● **Brief**: Please restate the data that follows, leaving every word in place.

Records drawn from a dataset
=== Begin Enclosure ===
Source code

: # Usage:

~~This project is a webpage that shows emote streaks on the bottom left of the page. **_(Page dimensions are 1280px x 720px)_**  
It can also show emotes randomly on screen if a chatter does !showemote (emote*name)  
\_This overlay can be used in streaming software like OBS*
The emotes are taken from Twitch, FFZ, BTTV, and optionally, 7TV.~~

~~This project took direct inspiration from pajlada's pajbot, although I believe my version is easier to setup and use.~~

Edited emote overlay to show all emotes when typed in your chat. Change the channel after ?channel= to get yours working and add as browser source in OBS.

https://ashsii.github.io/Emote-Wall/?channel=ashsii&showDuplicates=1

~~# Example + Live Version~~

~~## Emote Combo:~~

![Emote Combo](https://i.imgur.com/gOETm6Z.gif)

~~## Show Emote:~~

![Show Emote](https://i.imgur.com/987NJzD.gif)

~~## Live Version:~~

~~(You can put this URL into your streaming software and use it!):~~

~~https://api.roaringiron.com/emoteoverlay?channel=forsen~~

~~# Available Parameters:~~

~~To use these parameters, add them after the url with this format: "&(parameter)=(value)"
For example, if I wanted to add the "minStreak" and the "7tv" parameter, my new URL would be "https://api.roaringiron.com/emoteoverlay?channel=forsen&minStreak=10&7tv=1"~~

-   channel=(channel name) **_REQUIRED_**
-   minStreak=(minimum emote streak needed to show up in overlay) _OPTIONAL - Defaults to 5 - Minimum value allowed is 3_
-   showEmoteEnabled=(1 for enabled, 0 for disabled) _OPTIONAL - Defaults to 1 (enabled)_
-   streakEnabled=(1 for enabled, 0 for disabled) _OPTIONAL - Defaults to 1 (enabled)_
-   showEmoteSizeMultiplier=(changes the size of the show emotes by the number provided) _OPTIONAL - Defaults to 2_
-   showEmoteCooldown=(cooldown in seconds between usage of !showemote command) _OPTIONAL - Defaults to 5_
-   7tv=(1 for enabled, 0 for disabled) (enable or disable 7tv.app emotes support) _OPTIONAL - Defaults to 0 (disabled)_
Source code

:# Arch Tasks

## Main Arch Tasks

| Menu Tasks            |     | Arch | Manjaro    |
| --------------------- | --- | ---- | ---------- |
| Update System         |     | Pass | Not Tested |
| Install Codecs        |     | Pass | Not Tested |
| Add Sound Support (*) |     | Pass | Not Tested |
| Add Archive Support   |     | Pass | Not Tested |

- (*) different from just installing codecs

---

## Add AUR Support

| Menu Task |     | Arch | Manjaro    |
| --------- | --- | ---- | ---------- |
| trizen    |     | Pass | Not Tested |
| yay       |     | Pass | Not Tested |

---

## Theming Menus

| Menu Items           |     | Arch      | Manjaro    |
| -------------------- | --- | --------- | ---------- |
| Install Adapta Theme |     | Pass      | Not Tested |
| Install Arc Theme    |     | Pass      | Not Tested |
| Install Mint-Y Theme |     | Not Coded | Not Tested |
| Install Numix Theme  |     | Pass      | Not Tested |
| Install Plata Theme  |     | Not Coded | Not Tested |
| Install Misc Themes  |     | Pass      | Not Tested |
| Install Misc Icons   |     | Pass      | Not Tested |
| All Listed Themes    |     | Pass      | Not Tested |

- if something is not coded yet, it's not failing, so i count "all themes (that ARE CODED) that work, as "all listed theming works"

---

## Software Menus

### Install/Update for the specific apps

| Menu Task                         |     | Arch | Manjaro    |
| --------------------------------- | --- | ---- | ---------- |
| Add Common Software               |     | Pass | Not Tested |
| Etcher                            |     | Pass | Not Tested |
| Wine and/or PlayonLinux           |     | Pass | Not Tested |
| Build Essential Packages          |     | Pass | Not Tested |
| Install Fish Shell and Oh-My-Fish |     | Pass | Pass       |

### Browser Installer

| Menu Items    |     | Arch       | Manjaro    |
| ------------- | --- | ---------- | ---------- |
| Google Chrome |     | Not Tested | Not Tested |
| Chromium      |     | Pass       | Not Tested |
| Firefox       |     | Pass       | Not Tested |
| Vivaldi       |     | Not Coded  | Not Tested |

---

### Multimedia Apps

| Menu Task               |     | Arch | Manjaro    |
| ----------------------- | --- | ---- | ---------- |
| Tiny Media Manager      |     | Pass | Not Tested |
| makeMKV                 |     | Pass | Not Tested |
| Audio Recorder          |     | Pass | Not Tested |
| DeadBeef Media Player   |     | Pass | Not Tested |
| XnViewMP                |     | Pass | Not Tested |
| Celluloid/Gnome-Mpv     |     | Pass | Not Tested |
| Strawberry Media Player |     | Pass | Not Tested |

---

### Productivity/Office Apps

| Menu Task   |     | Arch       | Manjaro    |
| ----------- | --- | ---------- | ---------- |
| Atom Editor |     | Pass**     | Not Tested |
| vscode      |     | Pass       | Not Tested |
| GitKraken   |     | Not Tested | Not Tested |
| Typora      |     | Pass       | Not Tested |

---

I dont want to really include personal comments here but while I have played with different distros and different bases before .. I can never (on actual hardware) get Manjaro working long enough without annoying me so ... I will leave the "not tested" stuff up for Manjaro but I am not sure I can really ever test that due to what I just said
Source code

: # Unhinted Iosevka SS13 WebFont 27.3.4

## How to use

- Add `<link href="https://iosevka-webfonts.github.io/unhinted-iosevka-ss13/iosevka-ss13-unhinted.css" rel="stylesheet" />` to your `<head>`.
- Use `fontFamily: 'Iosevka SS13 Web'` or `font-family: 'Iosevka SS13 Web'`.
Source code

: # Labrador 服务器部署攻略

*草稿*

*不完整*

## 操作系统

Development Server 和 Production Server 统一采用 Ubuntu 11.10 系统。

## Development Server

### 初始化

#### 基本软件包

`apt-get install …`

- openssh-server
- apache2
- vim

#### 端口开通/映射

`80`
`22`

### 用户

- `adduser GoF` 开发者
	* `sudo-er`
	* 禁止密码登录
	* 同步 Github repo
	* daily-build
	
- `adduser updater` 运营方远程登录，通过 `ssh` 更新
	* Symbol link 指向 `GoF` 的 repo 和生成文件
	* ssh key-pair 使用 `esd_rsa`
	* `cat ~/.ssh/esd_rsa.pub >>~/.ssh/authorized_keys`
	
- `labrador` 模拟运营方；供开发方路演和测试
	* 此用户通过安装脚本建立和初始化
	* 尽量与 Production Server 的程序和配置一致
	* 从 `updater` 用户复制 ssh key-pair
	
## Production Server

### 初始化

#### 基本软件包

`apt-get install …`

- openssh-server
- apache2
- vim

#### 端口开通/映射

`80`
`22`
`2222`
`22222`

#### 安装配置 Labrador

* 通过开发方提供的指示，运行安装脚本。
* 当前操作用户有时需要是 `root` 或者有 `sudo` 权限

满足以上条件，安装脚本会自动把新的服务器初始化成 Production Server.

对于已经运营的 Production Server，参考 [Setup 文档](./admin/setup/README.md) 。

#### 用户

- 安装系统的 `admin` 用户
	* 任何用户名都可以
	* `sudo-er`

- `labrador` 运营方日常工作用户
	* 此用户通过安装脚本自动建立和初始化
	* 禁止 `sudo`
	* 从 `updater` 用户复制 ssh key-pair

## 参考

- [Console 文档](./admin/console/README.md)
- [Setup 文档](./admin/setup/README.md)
=== End Enclosure ===
● **Worked solution**:
Source code

: # Usage:

~~This project is a webpage that shows emote streaks on the bottom left of the page. **_(Page dimensions are 1280px x 720px)_**  
It can also show emotes randomly on screen if a chatter does !showemote (emote*name)  
\_This overlay can be used in streaming software like OBS*
The emotes are taken from Twitch, FFZ, BTTV, and optionally, 7TV.~~

~~This project took direct inspiration from pajlada's pajbot, although I believe my version is easier to setup and use.~~

Edited emote overlay to show all emotes when typed in your chat. Change the channel after ?channel= to get yours working and add as browser source in OBS.

https://ashsii.github.io/Emote-Wall/?channel=ashsii&showDuplicates=1

~~# Example + Live Version~~

~~## Emote Combo:~~

![Emote Combo](https://i.imgur.com/gOETm6Z.gif)

~~## Show Emote:~~

![Show Emote](https://i.imgur.com/987NJzD.gif)

~~## Live Version:~~

~~(You can put this URL into your streaming software and use it!):~~

~~https://api.roaringiron.com/emoteoverlay?channel=forsen~~

~~# Available Parameters:~~

~~To use these parameters, add them after the url with this format: "&(parameter)=(value)"
For example, if I wanted to add the "minStreak" and the "7tv" parameter, my new URL would be "https://api.roaringiron.com/emoteoverlay?channel=forsen&minStreak=10&7tv=1"~~

-   channel=(channel name) **_REQUIRED_**
-   minStreak=(minimum emote streak needed to show up in overlay) _OPTIONAL - Defaults to 5 - Minimum value allowed is 3_
-   showEmoteEnabled=(1 for enabled, 0 for disabled) _OPTIONAL - Defaults to 1 (enabled)_
-   streakEnabled=(1 for enabled, 0 for disabled) _OPTIONAL - Defaults to 1 (enabled)_
-   showEmoteSizeMultiplier=(changes the size of the show emotes by the number provided) _OPTIONAL - Defaults to 2_
-   showEmoteCooldown=(cooldown in seconds between usage of !showemote command) _OPTIONAL - Defaults to 5_
-   7tv=(1 for enabled, 0 for disabled) (enable or disable 7tv.app emotes support) _OPTIONAL - Defaults to 0 (disabled)_
Source code

:# Arch Tasks

## Main Arch Tasks

| Menu Tasks            |     | Arch | Manjaro    |
| --------------------- | --- | ---- | ---------- |
| Update System         |     | Pass | Not Tested |
| Install Codecs        |     | Pass | Not Tested |
| Add Sound Support (*) |     | Pass | Not Tested |
| Add Archive Support   |     | Pass | Not Tested |

- (*) different from just installing codecs

---

## Add AUR Support

| Menu Task |     | Arch | Manjaro    |
| --------- | --- | ---- | ---------- |
| trizen    |     | Pass | Not Tested |
| yay       |     | Pass | Not Tested |

---

## Theming Menus

| Menu Items           |     | Arch      | Manjaro    |
| -------------------- | --- | --------- | ---------- |
| Install Adapta Theme |     | Pass      | Not Tested |
| Install Arc Theme    |     | Pass      | Not Tested |
| Install Mint-Y Theme |     | Not Coded | Not Tested |
| Install Numix Theme  |     | Pass      | Not Tested |
| Install Plata Theme  |     | Not Coded | Not Tested |
| Install Misc Themes  |     | Pass      | Not Tested |
| Install Misc Icons   |     | Pass      | Not Tested |
| All Listed Themes    |     | Pass      | Not Tested |

- if something is not coded yet, it's not failing, so i count "all themes (that ARE CODED) that work, as "all listed theming works"

---

## Software Menus

### Install/Update for the specific apps

| Menu Task                         |     | Arch | Manjaro    |
| --------------------------------- | --- | ---- | ---------- |
| Add Common Software               |     | Pass | Not Tested |
| Etcher                            |     | Pass | Not Tested |
| Wine and/or PlayonLinux           |     | Pass | Not Tested |
| Build Essential Packages          |     | Pass | Not Tested |
| Install Fish Shell and Oh-My-Fish |     | Pass | Pass       |

### Browser Installer

| Menu Items    |     | Arch       | Manjaro    |
| ------------- | --- | ---------- | ---------- |
| Google Chrome |     | Not Tested | Not Tested |
| Chromium      |     | Pass       | Not Tested |
| Firefox       |     | Pass       | Not Tested |
| Vivaldi       |     | Not Coded  | Not Tested |

---

### Multimedia Apps

| Menu Task               |     | Arch | Manjaro    |
| ----------------------- | --- | ---- | ---------- |
| Tiny Media Manager      |     | Pass | Not Tested |
| makeMKV                 |     | Pass | Not Tested |
| Audio Recorder          |     | Pass | Not Tested |
| DeadBeef Media Player   |     | Pass | Not Tested |
| XnViewMP                |     | Pass | Not Tested |
| Celluloid/Gnome-Mpv     |     | Pass | Not Tested |
| Strawberry Media Player |     | Pass | Not Tested |

---

### Productivity/Office Apps

| Menu Task   |     | Arch       | Manjaro    |
| ----------- | --- | ---------- | ---------- |
| Atom Editor |     | Pass**     | Not Tested |
| vscode      |     | Pass       | Not Tested |
| GitKraken   |     | Not Tested | Not Tested |
| Typora      |     | Pass       | Not Tested |

---

I dont want to really include personal comments here but while I have played with different distros and different bases before .. I can never (on actual hardware) get Manjaro working long enough without annoying me so ... I will leave the "not tested" stuff up for Manjaro but I am not sure I can really ever test that due to what I just said
Source code

: # Unhinted Iosevka SS13 WebFont 27.3.4

## How to use

- Add `<link href="https://iosevka-webfonts.github.io/unhinted-iosevka-ss13/iosevka-ss13-unhinted.css" rel="stylesheet" />` to your `<head>`.
- Use `fontFamily: 'Iosevka SS13 Web'` or `font-family: 'Iosevka SS13 Web'`.
Source code

: # Labrador 服务器部署攻略

*草稿*

*不完整*

## 操作系统

Development Server 和 Production Server 统一采用 Ubuntu 11.10 系统。

## Development Server

### 初始化

#### 基本软件包

`apt-get install …`

- openssh-server
- apache2
- vim

#### 端口开通/映射

`80`
`22`

### 用户

- `adduser GoF` 开发者
	* `sudo-er`
	* 禁止密码登录
	* 同步 Github repo
	* daily-build
	
- `adduser updater` 运营方远程登录，通过 `ssh` 更新
	* Symbol link 指向 `GoF` 的 repo 和生成文件
	* ssh key-pair 使用 `esd_rsa`
	* `cat ~/.ssh/esd_rsa.pub >>~/.ssh/authorized_keys`
	
- `labrador` 模拟运营方；供开发方路演和测试
	* 此用户通过安装脚本建立和初始化
	* 尽量与 Production Server 的程序和配置一致
	* 从 `updater` 用户复制 ssh key-pair
	
## Production Server

### 初始化

#### 基本软件包

`apt-get install …`

- openssh-server
- apache2
- vim

#### 端口开通/映射

`80`
`22`
`2222`
`22222`

#### 安装配置 Labrador

* 通过开发方提供的指示，运行安装脚本。
* 当前操作用户有时需要是 `root` 或者有 `sudo` 权限

满足以上条件，安装脚本会自动把新的服务器初始化成 Production Server.

对于已经运营的 Production Server，参考 [Setup 文档](./admin/setup/README.md) 。

#### 用户

- 安装系统的 `admin` 用户
	* 任何用户名都可以
	* `sudo-er`

- `labrador` 运营方日常工作用户
	* 此用户通过安装脚本自动建立和初始化
	* 禁止 `sudo`
	* 从 `updater` 用户复制 ssh key-pair

## 参考

- [Console 文档](./admin/console/README.md)
- [Setup 文档](./admin/setup/README.md)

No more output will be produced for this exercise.